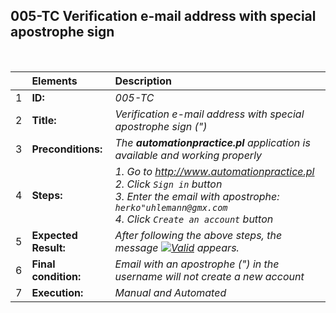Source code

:## 005-TC Verification e-mail address with special apostrophe sign

<br>

|     | Elements             | Description                                                                                                                                                                           |
| :-- | :------------------- | :------------------------------------------------------------------------------------------------------------------------------------------------------------------------------------ |
| 1   | **ID:**              | _005-TC_                                                                                                                                                                              |
| 2   | **Title:**           | _Verification e-mail address with special apostrophe sign (")_                                                                                                                        |
| 3   | **Preconditions:**   | _The **automationpractice.pl** application is available and working properly_                                                                                                         |
| 4   | **Steps:**           | _1. Go to http://www.automationpractice.pl <br> 2. Click `Sign in` button <br> 3. Enter the email with apostrophe: `herko"uhlemann@gmx.com` <br> 4. Click `Create an account` button_ |
| 5   | **Expected Result:** | _After following the above steps, the message [![Valid](https://img.shields.io/badge/Invalid%20email%20address.-f3515c)](#) appears._                                                 |
| 6   | **Final condition:** | _Email with an apostrophe (") in the username will not create a new account_                                                                                                          |
| 7   | **Execution:**       | _Manual and Automated_                                                                                                                                                                |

**EXERCISE AIM**
What you return should match the material word for word, apart from the pictures.

**OUTPUT FOR THIS TASK**
Source code

:## 005-TC Verification e-mail address with special apostrophe sign

<br>

|     | Elements             | Description                                                                                                                                                                           |
| :-- | :------------------- | :------------------------------------------------------------------------------------------------------------------------------------------------------------------------------------ |
| 1   | **ID:**              | _005-TC_                                                                                                                                                                              |
| 2   | **Title:**           | _Verification e-mail address with special apostrophe sign (")_                                                                                                                        |
| 3   | **Preconditions:**   | _The **automationpractice.pl** application is available and working properly_                                                                                                         |
| 4   | **Steps:**           | _1. Go to http://www.automationpractice.pl <br> 2. Click `Sign in` button <br> 3. Enter the email with apostrophe: `herko"uhlemann@gmx.com` <br> 4. Click `Create an account` button_ |
| 5   | **Expected Result:** | _After following the above steps, the message [![Valid](https://img.shields.io/badge/Invalid%20email%20address.-f3515c)](#) appears._                                                 |
| 6   | **Final condition:** | _Email with an apostrophe (") in the username will not create a new account_                                                                                                          |
| 7   | **Execution:**       | _Manual and Automated_                                                                                                                                                                |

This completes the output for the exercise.